Эта серия рисунков балансирует на грани между документальным репортажем и историческим гротеском. Здесь нет деталировки характеров, люди лишены индивидуальности, это существование за гранью человеческого. Полупризраки, подобия людей-мумий, спят, едят, кормят детей, ведут какое-то полурастительное существование, жизнь замерла в ожидании чего-то непостижимого и ужасного. Физическое ощущение нехватки воздуха и пространства, клаустрофобия охватывают при разглядывании этих рисунков. Пограничное состояние между сном и смертью, переданное художником с такой убедительностью, поднимает эту серию на уровень самых пронзительных документальных свидетельств войны, сродни фотографиям Дахау, Освенцима, Бухенвальда.
Трагизм цивилизации, прошедшей в ХХ столетии через две опустошительные мировые войны, ощущается в деформированных, расчлененных фигурах скульптора не как психологическая характеристика, а как драматический резонанс на состояние человека в современном мире.
На протяжении творческого пути Мур свободно передвигался между фигуративным искусством и абстракцией; обращаясь то к примитивному искусству, то вовлекаясь в русло модернизма, отвечая на импульсы Бранкузи, Пикассо, Джакометти, Арпа, сюрреалистов.
Пожалуй, сюрреалистический метод конструирования образа на основе трансформации природного объекта наиболее проявился в его творчестве в 1960-1970-е годы. Эти годы были пиком популярности скульптора: шутили, что в Великобритании не осталось публичных мест, где бы не красовалась монументальная скульптура Мура. Естественно, осуществление таких крупноформатных композиций требовало работы целого коллектива ассистентов. Фактически Генри сосредоточился на изготовлении «рабочих моделей» – макетов, которые ассистенты увеличивали и переводили в материал: бронзу, камень и т. д.
Огромное количество государственных и частных заказов, непрерывным потоком следующих в мастерскую Мура, приносили не только славу, но и немалые деньги.
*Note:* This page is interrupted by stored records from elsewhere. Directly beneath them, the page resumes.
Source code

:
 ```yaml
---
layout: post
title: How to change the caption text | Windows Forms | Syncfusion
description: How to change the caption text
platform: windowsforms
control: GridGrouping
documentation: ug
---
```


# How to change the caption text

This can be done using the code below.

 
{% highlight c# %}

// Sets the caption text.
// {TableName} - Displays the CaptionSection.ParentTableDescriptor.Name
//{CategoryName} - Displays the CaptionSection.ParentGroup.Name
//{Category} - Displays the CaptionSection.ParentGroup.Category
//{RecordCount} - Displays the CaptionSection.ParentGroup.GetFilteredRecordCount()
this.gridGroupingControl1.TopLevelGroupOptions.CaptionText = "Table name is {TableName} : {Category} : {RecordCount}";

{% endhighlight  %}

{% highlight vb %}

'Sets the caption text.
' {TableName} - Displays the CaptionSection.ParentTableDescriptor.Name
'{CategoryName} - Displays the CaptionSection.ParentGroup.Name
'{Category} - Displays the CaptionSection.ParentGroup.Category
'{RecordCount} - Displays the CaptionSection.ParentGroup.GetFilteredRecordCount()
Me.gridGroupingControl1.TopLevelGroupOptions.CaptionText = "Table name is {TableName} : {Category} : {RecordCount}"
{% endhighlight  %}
К чести скульптора-миллионера, он сумел найти им достойное применение, вкладывая большую часть в учрежденный им фонд поддержки и развития современного искусства. В личной жизни монументалист Генри Мур не отличался монументальным размахом запросов, довольствуясь небольшим скромным домом. Расширял он лишь территорию заложенного вокруг скульптурного парка да рабочие мастерские. Деятельность Фонда Генри Мура продолжается и ныне, более двух десятилетий спустя после смерти художника. И сегодня в небольшой деревушке Перри Грин, где начиная с военных лет жил и работал Мур, соавторы скульптора – ветры, снега, дожди и солнце – меняют облик его работ. Как и задумал художник.